- **Description of the task**:
Copy out each line of the listing below where the string "subsection" appears.

- **Data extract**:

□ □ □ □ □

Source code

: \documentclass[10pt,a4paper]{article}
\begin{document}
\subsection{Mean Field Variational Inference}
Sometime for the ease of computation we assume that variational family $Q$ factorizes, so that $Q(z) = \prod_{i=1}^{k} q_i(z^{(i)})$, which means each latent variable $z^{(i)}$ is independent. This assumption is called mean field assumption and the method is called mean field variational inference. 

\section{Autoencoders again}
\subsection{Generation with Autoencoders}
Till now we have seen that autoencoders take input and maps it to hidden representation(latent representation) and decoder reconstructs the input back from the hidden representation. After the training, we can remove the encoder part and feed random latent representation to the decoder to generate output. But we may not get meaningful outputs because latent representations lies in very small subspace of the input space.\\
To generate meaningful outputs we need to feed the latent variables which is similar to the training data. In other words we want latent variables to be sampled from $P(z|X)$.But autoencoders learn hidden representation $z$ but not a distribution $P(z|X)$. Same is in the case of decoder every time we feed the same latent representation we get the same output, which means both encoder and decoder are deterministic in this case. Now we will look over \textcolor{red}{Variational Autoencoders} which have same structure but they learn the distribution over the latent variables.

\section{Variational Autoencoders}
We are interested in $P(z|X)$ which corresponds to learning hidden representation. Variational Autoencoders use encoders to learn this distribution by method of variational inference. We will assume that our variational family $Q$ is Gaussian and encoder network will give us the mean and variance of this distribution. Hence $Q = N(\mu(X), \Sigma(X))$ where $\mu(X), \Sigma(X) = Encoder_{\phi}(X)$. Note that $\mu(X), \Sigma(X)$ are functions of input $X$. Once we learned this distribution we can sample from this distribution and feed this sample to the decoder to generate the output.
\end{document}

□ □ □ □ □

- **Response for this exercise**:
\subsection{Mean Field Variational Inference}
\subsection{Generation with Autoencoders}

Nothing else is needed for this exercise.